## Problem requirements
Scan the data below and state the number of lines that include the word "command", adding no comment.

## Material for the task
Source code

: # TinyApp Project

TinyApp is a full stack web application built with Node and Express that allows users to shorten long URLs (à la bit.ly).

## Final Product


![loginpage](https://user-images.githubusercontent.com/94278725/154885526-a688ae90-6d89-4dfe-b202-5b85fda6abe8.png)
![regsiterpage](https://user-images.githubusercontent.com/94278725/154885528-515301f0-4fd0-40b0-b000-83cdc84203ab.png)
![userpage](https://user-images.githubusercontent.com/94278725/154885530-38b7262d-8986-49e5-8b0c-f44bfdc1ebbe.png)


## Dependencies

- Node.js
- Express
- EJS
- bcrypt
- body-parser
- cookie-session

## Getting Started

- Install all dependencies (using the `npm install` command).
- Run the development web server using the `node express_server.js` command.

## Exercise response
2